Unfortunately, what starts in academia, unlike Vegas vacations, does not stay there, or even repose in the United States. In our end-of-the-year reviews, we feel that we must take special notice of a quartet of professors who have been actively working to erode American national sovereignty through the sort of proposals that come dangerously close to becoming reality no matter how conceptually divorced they are from it.
Probably the mildest of the lot is Father J. Bryan Hehir, now at Harvard, who argues that “We have moved from sovereignty to intervention but you will always have sovereignty because that is how you get admitted to the UN.”
DePaul University law professor M. Cherif Bassiouni designed the International Criminal Court (ICC), as Cliff Kincaid of Accuracy in Media notes. The ICC is a UN creation that largely looks upon the U. S. as a felonious party.
Bassiouni moonlights as a war crimes expert for the UN. We have been unable to uncover any instance in which he found communist governments guilty of such injustices.
From his perch at American University, former Carter Administration official Robert Pastor works feverishly to create a North American Union among the U. S., Canada and Mexico. “Of course Mexico doesn’t like us,” he said at a panel last year that Mary Kapp covered for AIA’s Campus Report monthly newsletter. “We stole one-third of their country.”
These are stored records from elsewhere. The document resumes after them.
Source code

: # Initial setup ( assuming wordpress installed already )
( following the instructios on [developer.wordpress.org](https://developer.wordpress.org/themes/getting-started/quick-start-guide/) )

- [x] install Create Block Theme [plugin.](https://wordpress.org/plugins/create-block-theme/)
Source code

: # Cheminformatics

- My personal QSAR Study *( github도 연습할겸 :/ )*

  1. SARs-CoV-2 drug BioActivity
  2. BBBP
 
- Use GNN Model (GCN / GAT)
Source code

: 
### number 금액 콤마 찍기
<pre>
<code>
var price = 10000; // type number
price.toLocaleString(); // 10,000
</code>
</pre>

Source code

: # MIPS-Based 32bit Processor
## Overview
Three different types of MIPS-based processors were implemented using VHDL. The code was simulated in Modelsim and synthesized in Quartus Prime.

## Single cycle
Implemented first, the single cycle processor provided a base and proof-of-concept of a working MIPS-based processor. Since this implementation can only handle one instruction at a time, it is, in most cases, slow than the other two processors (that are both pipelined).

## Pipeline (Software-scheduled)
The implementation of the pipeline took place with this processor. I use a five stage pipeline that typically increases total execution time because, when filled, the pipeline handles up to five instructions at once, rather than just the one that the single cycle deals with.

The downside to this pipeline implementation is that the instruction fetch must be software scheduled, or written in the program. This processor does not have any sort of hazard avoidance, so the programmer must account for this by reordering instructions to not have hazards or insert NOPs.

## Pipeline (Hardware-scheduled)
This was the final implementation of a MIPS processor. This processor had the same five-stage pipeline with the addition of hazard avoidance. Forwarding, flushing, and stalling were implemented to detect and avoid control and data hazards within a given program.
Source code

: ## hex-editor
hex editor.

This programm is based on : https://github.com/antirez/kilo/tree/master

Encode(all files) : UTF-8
Speaking of theft, Pastor noted of the South-of-the-border variety, “ When a police officer gets paid $100 a month, and he is dealing with people who get three or four million per drug transaction, it is hard to keep him honest.” As former U. S. House Majority Leader Richard Armey likes to say, “When you make a deal with the devil you are always the junior partner.”
University of Miami law professor Bernard Oxman uses his spare time—a luxury academics have way too much of—to tweak and promote the UN Law of the Sea Treaty. “The web site of University of Miami law professor Bernard H. Oxman claims he is an arbitrator of choice of some of the 150 nations that signed onto the two-decade-old pact that Ronald Reagan refused to put his presidential signature on,” this correspondent pointed out last October.
Oxman admitted in congressional testimony last Fall that under LOST, the UN could arbitrate disputes between nations.
Malcolm A. Kline is the executive director of Accuracy in Academia.